Maliki stands with Sunni leaders, appealing for Iraqi unity

BAGHDAD, (Reuters) – Iraqi Prime Minister Nuri al-Maliki broadcast a joint appeal for national unity yesterday with bitter Sunni critics of his Shi’ite-led government – a move that may help him win U.S. help against rampant Islamists threatening Baghdad.

Just hours after Maliki’s Shi’ite allies had angrily vowed to boycott any cooperation with the biggest Sunni party and his government had accused Sunni neighbour Saudi Arabia of backing “genocide”, the premier’s visibly uncomfortable televised appearance may reflect U.S. impatience with its Baghdad protege.

In a rerun of previous failed efforts at bridging sectarian and ethnic divisions, Shi’ite, Sunni and Kurdish leaders met behind closed doors and then stood frostily before cameras as Maliki’s Shi’ite predecessor Ibrahim al-Jaafari read a statement denouncing “terrorist powers” and supporting Iraqi sovereignty.

U.S. President Barack Obama is considering military options to push back al Qaeda splinter group the Islamic State of Iraq and the Levant (ISIL), which has swept the Sunni north of the country over the past week as the Shi’ite-led army has crumbled.

But in return Washington want Maliki to do more to address the widespread sense of political exclusion among minority Sunnis which ISIL has exploited to win support among tribal leaders and former followers of ousted dictator Saddam Hussein.

“No terrorist powers represent any sect or religion,” Jaafari said in the address, which included a broad promise of “reviewing the previous course” of Iraqi politics. Afterwards, most of the leaders, including Maliki and Usama al-Nujaifi, the leading Sunni present, walked away from each other in silence.

Earlier, Maliki’s government accused Saudi Arabia, the main Sunni power, of backing ISIL – something Riyadh denies.

“We hold them responsible for supporting these groups financially and morally and for its outcome – which includes crimes that may qualify as genocide: the spilling of Iraqi blood, the destruction of Iraqi state institutions and historic and religious sites,” a government statement said.

Maliki has blamed Saudi Arabia for supporting militants in the past, but the language was unprecedented. On Monday, Riyadh blamed sectarianism in Baghdad for fuelling the violence.

Maliki, who has been buoyed by a call by Iraq’s senior Shi’ite cleric for citizens to rally to the armed forces, dismissed four generals for abandoning the big northern city of Mosul a week ago and said they would face court martial.

Scores were killed on Tuesday in a battle for another provincial capital, close to Baghdad, and fighting shut Iraq’s biggest refinery at Baiji, hitting fuel and power supplies.

Government forces said they repelled an overnight attempt by insurgents to seize Baquba, capital of Diyala.

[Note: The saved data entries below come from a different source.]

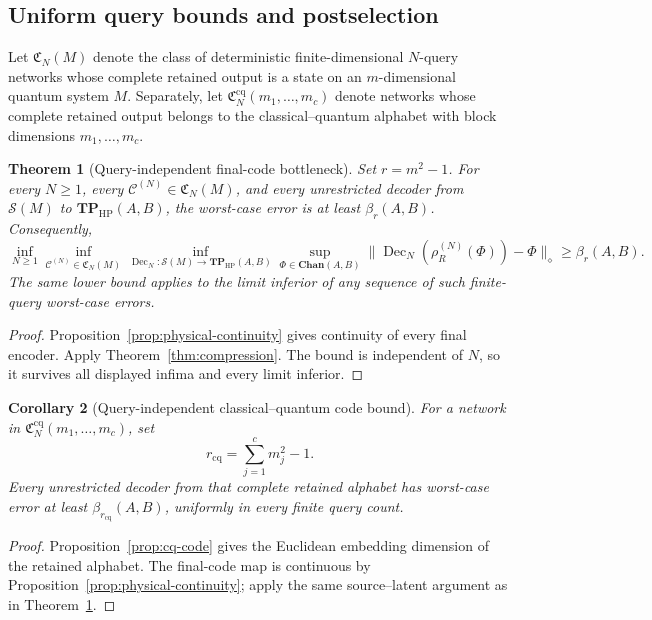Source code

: \documentclass[11pt,a4paper]{article}
\theoremstyle{definition}
\theoremstyle{plain}
\newtheorem{theorem}{Theorem}[section]
\newtheorem{corollary}[theorem]{Corollary}
\theoremstyle{remark}
\newcommand{\Chan}{\mathbf{Chan}}
\newcommand{\Sstate}{\mathcal{S}}
\newcommand{\TPHP}{\mathbf{TP}_{\mathrm{HP}}}
\begin{document}
\subsection{Uniform query bounds and postselection}

Let $\mathfrak C_N(M)$ denote the class of deterministic finite-dimensional
$N$-query networks whose complete retained output is a state on an
$m$-dimensional quantum system $M$. Separately, let
$\mathfrak C_N^{\mathrm{cq}}(m_1,\ldots,m_c)$ denote networks whose complete
retained output belongs to the classical--quantum alphabet with block
dimensions $m_1,\ldots,m_c$.

\begin{theorem}[Query-independent final-code bottleneck]
\label{thm:query-independent}
Set $r=m^2-1$. For every $N\geq1$, every
$\mathcal C^{(N)}\in\mathfrak C_N(M)$, and every unrestricted decoder from
$\Sstate(M)$ to $\TPHP(A,B)$, the worst-case error is at least
$\beta_r(A,B)$. Consequently,
\[
\inf_{N\geq1}
\inf_{\mathcal C^{(N)}\in\mathfrak C_N(M)}
\inf_{\operatorname{Dec}_N:\Sstate(M)\to\TPHP(A,B)}
\sup_{\Phi\in\Chan(A,B)}
\|\operatorname{Dec}_N(\rho_R^{(N)}(\Phi))-\Phi\|_\diamond
\geq\beta_r(A,B).
\]
The same lower bound applies to the limit inferior of any sequence of such
finite-query worst-case errors.
\end{theorem}

\begin{proof}
Proposition~\ref{prop:physical-continuity} gives continuity of every final
encoder. Apply Theorem~\ref{thm:compression}. The bound is independent of
$N$, so it survives all displayed infima and every limit inferior.
\end{proof}

\begin{corollary}[Query-independent classical--quantum code bound]
\label{cor:query-cq}
For a network in
$\mathfrak C_N^{\mathrm{cq}}(m_1,\allowbreak\ldots,\allowbreak m_c)$, set
\[
r_{\mathrm{cq}}=\sum_{j=1}^cm_j^2-1.
\]
Every unrestricted decoder from that complete retained alphabet has
worst-case error at least $\beta_{r_{\mathrm{cq}}}(A,B)$, uniformly in every
finite query count.
\end{corollary}

\begin{proof}
Proposition~\ref{prop:cq-code} gives the Euclidean embedding dimension of
the retained alphabet. The final-code map is continuous by
Proposition~\ref{prop:physical-continuity}; apply the same source--latent
argument as in Theorem~\ref{thm:query-independent}.
\end{proof}
\end{document}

Some residents and officials said scores of prisoners from the local jail were killed. There were conflicting accounts of how they had died.

ISIL fighters who aim to build a Muslim caliphate across the Iraqi-Syrian frontier launched their revolt by seizing Mosul and swept through the Tigris valley towards Baghdad.

The fighters, who consider all Shi’ites to be heretics deserving death, pride themselves on their brutality and have boasted of massacring hundreds of troops who surrendered.

Western countries, including the United States, have urged Maliki to reach out to Sunnis to rebuild national unity as the only way of preventing the disintegration of Iraq.

“There is a real risk of further sectarian violence on a massive scale, within Iraq and beyond its borders,” U.N. Secretary-General Ban Ki-moon said. “I have been urging Iraqi government leaders including Prime Minister al-Maliki to reach out for an inclusive dialogue and solution of this issue.”

But the prime minister, in power for eight years and effective winner of a parliamentary election two months ago, seems instead to be relying more heavily than ever on his own sect, who form a majority long oppressed under Saddam.

Though the joint statement late on Tuesday said only those directly employed by the Iraqi state should bear arms, thousands of Shi’ite militiamen have been mobilised to defend Baghdad.